Jamaica and West Indies batsman John Campbell is set to return on July 19 for the continuation of a doping hearing, after the cricketer was brought before an Independent Anti Doping Panel (IADP) because of a rule violation.

The left-hander and his legal representative Mark-Paul Cowan, a representative from the West Indies Players Association, and the Jamaica Anti-Doping Commission's (JADCO) legal team was said to have met virtually at a preliminary hearing with the Kent Gammon-chaired IADP yesterday.

It is alleged that Campbell declined to submit to a drug test by a JADCO representative who visited his home in April.

If found guilty, Campbell could be banned for up to four years for "evading, refusing, or failing to submit to a sample collection."

STAR Sports understands that the legal teams have been instructed to submit witness statements by July 12.

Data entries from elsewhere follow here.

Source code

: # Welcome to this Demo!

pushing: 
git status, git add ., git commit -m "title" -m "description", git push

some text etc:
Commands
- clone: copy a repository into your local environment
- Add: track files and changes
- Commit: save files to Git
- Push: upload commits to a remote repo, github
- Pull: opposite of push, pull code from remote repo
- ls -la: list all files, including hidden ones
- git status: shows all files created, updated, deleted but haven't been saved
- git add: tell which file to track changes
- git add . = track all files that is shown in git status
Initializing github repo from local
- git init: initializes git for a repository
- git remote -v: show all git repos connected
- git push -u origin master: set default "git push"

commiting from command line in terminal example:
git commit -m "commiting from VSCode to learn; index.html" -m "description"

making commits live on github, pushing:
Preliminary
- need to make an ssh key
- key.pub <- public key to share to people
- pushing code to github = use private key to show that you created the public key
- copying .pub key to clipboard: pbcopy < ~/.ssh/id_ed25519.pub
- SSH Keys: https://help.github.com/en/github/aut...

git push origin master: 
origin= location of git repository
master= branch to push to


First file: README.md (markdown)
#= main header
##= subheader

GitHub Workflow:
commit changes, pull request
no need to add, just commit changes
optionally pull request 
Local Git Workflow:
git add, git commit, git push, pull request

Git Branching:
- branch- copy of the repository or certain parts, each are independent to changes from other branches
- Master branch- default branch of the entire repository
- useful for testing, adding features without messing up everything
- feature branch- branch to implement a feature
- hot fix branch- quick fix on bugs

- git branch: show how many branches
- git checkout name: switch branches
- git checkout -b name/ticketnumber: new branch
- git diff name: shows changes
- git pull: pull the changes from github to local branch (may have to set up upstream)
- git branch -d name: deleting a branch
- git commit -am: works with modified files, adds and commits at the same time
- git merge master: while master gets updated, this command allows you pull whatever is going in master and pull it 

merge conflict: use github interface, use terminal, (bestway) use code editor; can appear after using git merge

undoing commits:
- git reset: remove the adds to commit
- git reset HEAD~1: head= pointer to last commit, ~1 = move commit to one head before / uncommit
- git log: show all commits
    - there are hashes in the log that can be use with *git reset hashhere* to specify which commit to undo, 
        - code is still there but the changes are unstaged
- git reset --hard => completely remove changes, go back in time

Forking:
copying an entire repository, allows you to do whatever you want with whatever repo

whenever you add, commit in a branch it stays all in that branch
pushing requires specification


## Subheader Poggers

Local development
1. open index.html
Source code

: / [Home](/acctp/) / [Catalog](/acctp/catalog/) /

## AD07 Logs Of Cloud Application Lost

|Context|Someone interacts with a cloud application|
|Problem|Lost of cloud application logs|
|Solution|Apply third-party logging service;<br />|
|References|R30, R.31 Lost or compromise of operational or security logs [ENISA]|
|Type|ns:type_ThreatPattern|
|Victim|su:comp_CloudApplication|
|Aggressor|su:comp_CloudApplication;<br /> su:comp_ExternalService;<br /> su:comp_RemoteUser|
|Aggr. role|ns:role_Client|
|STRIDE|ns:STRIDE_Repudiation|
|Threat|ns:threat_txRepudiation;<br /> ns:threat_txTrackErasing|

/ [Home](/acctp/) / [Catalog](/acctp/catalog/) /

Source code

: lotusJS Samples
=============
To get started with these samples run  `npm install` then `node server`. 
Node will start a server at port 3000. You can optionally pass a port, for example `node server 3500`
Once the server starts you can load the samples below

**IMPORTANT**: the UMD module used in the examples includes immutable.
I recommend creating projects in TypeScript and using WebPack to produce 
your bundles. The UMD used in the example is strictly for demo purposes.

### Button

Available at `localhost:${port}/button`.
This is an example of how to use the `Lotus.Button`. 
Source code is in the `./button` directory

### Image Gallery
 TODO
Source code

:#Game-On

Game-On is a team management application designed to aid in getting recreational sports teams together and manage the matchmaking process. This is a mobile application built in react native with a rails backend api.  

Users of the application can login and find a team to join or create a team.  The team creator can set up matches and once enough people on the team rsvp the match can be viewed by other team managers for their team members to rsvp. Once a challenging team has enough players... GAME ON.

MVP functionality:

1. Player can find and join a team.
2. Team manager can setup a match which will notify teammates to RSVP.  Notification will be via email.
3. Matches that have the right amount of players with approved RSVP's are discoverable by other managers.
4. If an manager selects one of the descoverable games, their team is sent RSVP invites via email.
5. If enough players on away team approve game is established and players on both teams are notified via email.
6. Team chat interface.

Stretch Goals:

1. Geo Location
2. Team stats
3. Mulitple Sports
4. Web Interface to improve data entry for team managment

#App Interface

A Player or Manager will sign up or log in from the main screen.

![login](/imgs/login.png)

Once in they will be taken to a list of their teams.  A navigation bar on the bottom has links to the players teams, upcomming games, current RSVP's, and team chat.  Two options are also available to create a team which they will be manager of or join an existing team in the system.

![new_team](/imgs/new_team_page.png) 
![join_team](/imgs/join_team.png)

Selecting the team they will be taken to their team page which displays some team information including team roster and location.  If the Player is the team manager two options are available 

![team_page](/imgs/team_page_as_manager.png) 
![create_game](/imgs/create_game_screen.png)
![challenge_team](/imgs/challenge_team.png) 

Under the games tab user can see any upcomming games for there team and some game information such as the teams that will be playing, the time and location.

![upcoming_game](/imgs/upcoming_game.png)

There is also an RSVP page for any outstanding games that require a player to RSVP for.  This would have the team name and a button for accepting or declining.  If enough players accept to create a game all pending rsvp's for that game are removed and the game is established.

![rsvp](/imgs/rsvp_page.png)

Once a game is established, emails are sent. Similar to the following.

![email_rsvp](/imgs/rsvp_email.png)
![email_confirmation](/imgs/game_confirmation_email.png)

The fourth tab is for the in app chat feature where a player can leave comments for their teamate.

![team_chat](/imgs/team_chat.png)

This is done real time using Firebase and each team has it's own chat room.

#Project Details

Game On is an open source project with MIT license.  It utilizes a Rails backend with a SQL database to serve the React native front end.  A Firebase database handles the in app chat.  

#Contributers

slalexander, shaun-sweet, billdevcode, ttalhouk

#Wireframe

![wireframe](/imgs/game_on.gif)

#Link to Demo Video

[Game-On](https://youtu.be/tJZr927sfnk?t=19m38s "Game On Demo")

The latest anti-doping development follows that of another Jamaican cricketer who was found guilty in 2017 when all-rounder Andre Russell was banned for one year from cricket for a whereabouts clause violation by the IADP in Kingston.

A three-member tribunal comprised of Hugh Faulkner, Dr Marjorie Vassell, and former national cricketer Dixeth Palmer found Russell guilty of being negligent in filing his whereabouts on three separate occasions within 12 months in 2015. That, under the World Anti-Doping Agency rules, amounted to a failed drug test.